Subacute (de Quervain’s) thyroiditis
Subacute thyroiditis is a virus-induced (Coxsackie, mumps or adenovirus) inflammation of the thyroid gland which results in release of colloid and its constituents into the circulation.

This form of hyperthyroidism is characterized by pain in the region of the thyroid gland which may radiate to the angle of jaw and the ears and is made worse by swallowing, coughing and movement of the neck. The thyroid is usually palpably enlarged and tender. Systemic upset is common. Affected patients are usually females aged 20-40 years.

Thyroid hormone levels are raised for 4-6 weeks until the preformed colloid is depleted. The iodine uptake is low because the damaged follicular cells are unable to trap iodine and because endogenous TSH secretion is suppressed. Low-titer thyroid autoantibodies appear transiently in the serum, and the ESR is usually raised. The hyperthyroidism is followed by a period of hypothyroidism which is usually asymptomatic and finally by full recovery of thyroid function within 4-6 months. The pain and systemic upset usually respond to simple measures such as aspirin or other non-steroidal anti-inflammatory drugs. Occasionally, however, it may be necessary to prescribe prednisolone 40 mg daily for 3-4 weeks. The hyperthyroidism is mild and treatment with propranolol 160 mg daily is usually adequate. Antithyroid drugs are of no benefit.

Post-partum thyroiditis
The maternal immune response which is modified during pregnancy to allow survival of the fetal homograft is enhanced after delivery and may unmask previously unrecognized subclinical autoimmune thyroid disease. Surveys have shown that transient biochemical disturbances of thyroid function, i.e. hyperthyroidism, hypothyroidism and hyperthyroidism followed by hypothyroidism, lasting a few weeks occur in 5-10% of women within 6 months of delivery. Those affected are likely to possess antithyroid peroxidase (microsomal) antibodies in the serum in early pregnancy. Thyroid biopsy shows a lymphocytic thyroiditis. Symptoms of thyroid dysfunction are rare and there is no association between postnatal depression and abnormal thyroid function tests. However, symptomatic hyperthyroidism presenting for the first time within 6 months of childbirth is unlikely to be due to Graves’ disease, and the diagnosis of post-partum thyroiditis can be confirmed by a negligible radio-iodine uptake.

If treatment of the hyperthyroid phase is necessary, a beta-adrenoceptor antagonist should be prescribed and not an antithyroid drug.
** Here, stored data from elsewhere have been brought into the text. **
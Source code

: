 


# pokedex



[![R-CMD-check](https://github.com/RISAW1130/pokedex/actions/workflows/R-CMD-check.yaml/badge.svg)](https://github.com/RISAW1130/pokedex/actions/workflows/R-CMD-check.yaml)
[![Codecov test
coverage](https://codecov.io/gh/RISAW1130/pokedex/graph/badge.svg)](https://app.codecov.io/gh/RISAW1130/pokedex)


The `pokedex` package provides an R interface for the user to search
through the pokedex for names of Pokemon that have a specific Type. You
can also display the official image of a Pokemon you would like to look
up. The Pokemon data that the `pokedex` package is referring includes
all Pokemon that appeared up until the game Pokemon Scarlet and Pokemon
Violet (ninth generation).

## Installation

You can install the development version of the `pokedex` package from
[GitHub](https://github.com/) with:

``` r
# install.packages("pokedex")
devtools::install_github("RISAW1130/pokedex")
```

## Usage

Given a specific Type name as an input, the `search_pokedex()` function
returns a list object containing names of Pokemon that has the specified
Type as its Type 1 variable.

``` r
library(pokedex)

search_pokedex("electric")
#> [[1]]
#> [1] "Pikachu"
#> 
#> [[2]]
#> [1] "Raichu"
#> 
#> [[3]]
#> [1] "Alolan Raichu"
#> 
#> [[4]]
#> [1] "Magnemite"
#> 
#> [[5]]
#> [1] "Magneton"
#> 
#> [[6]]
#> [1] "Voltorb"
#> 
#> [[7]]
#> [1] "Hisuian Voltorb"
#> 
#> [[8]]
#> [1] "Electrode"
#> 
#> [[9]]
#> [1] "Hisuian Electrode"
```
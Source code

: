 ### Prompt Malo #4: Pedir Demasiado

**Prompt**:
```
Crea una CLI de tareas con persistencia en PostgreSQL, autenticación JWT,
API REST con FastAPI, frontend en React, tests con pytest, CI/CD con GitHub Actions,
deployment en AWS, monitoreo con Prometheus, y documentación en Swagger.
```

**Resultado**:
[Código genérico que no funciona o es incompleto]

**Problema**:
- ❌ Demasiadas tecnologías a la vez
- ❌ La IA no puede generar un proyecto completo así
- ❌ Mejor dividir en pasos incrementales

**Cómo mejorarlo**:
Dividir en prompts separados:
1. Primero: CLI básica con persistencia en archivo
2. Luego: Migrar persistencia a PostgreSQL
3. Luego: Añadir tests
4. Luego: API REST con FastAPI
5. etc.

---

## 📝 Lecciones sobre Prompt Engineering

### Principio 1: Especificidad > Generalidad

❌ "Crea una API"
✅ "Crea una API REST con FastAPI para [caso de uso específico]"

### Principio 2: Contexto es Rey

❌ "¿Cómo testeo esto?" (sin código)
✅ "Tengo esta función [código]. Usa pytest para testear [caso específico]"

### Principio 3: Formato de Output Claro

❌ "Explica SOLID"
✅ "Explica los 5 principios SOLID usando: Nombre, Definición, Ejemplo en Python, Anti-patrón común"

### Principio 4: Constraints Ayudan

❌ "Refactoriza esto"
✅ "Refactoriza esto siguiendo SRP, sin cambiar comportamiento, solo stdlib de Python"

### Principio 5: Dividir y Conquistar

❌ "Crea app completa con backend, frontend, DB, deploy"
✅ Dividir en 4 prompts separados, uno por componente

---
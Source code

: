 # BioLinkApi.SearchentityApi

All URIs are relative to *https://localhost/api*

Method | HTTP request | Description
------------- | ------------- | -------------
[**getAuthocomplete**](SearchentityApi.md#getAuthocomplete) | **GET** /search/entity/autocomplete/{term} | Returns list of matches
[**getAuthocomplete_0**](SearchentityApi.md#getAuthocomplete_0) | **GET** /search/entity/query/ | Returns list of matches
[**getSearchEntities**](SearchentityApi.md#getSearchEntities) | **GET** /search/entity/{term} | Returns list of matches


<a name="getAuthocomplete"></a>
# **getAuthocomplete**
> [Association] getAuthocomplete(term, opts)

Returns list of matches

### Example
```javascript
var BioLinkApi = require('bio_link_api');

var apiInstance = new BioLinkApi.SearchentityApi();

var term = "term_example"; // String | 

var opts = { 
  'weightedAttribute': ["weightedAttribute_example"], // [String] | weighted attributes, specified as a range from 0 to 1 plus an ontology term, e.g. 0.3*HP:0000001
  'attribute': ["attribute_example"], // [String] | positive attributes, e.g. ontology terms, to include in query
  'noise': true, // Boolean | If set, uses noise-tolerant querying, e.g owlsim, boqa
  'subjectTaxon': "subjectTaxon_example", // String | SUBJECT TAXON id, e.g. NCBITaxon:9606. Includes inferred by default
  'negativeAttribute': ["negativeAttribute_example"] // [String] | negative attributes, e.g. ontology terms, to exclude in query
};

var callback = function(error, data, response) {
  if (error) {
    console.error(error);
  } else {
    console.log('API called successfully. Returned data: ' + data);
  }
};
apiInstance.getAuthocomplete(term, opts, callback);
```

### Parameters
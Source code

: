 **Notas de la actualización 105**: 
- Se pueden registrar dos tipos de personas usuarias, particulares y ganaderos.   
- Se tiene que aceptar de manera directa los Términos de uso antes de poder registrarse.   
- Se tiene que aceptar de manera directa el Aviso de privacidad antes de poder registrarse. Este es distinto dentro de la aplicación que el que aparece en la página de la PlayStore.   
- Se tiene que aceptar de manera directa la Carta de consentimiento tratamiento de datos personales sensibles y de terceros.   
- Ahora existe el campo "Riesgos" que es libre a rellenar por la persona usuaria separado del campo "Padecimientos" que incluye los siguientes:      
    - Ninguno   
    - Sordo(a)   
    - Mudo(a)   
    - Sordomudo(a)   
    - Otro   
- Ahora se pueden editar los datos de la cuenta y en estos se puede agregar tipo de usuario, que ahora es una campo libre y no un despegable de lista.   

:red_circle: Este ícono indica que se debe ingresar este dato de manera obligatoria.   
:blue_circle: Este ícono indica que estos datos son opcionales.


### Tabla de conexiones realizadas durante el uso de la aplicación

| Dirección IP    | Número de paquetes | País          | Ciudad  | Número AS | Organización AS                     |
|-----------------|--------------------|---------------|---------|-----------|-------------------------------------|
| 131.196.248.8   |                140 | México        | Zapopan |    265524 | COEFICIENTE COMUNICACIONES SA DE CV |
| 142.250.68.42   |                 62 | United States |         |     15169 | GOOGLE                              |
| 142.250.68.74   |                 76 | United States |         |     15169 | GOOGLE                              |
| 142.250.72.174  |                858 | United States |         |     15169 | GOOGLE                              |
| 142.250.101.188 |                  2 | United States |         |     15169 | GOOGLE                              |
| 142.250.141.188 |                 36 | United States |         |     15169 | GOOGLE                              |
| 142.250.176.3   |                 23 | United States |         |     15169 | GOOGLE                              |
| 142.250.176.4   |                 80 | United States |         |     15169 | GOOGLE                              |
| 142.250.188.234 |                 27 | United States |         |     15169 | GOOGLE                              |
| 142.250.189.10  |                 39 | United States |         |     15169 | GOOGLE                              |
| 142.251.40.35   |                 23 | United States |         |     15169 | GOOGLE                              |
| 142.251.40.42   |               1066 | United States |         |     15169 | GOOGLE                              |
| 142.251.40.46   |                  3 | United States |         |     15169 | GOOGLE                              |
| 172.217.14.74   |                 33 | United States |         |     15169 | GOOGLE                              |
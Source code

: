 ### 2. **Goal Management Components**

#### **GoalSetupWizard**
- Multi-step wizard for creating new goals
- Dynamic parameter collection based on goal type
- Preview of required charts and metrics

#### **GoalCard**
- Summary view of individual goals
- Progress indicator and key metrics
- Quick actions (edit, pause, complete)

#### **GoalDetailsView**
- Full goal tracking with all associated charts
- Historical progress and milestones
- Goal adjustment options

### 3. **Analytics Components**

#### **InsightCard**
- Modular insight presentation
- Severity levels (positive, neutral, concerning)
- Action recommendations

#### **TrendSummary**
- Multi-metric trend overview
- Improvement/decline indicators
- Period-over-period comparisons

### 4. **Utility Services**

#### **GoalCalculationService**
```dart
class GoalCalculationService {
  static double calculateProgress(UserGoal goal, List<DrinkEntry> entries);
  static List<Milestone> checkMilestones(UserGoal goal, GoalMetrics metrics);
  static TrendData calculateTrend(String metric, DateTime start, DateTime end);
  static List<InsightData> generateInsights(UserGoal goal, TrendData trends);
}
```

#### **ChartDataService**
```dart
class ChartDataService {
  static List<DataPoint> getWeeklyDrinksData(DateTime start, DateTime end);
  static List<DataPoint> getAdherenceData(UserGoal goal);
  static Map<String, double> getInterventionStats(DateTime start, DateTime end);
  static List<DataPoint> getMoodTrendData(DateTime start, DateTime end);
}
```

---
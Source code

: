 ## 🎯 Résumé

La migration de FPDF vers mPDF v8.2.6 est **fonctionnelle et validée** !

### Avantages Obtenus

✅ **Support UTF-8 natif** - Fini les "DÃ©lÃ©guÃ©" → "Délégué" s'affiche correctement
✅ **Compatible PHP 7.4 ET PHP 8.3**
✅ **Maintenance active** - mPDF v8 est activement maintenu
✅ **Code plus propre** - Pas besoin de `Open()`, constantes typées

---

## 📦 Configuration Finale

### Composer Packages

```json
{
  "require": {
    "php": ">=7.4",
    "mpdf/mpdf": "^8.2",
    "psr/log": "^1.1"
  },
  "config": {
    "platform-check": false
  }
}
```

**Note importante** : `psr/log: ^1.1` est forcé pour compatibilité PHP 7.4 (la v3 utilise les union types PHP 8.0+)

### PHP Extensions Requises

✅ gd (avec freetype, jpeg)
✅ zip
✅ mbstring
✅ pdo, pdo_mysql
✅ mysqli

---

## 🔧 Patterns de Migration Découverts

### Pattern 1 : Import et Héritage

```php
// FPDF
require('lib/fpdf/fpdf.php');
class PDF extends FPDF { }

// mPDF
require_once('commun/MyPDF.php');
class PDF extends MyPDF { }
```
Post-partum thyroiditis tends to recur after subsequent pregnancies and eventually patients progress over a period of years to permanent hypothyroidism.

A similar painless form of thyroiditis, unrelated to pregnancy, has been increasingly recognized in North America and Japan and accounts in these countries for up to 20% of all cases of hyperthyroidism.

Iodine-induced hyperthyroidism
The administration of iodine, either in prophylactic iodinization programs in iodine-deficient parts of the world or as a radiographic contrast medium, may result in the development of hyperthyroidism which is usually mild and self-limiting. Affected individuals are thought to have underlying thyroid autonomy, such as nodular goiter or Graves’ disease in remission. This form of hyperthyroidism is now most often seen as a result of treatment with the anti-arrhythmic agent, amiodarone, which contains significant amounts of iodine. In some patients amiodarone causes a thyroiditis-like picture and mild transient hyperthyroidism, but in those with thyroid autonomy severe thyrotoxicosis may be precipitated and may even present for the first time up to 6 months after the drug has been stopped due to its slow release from adipose tissue. Treatment is with an antithyroid drug for as long as amiodarone is prescribed.

Assessment of thyroid function may be difficult in patients taking amiodarone, as the drug inhibits the peripheral conversion of T4 to T3. As a result, in euthyroid individuals it is not uncommon to record markedly elevated serum T4 concentrations and even suppressed serum TSH, but serum T3 is usually in the lower part of the normal range. In those developing hyperthyroidism, serum T3 is clearly elevated but, if the value is equivocal, the decision to treat will depend upon the presence of other features of thyroid disease, such as goiter and ophthalmopathy.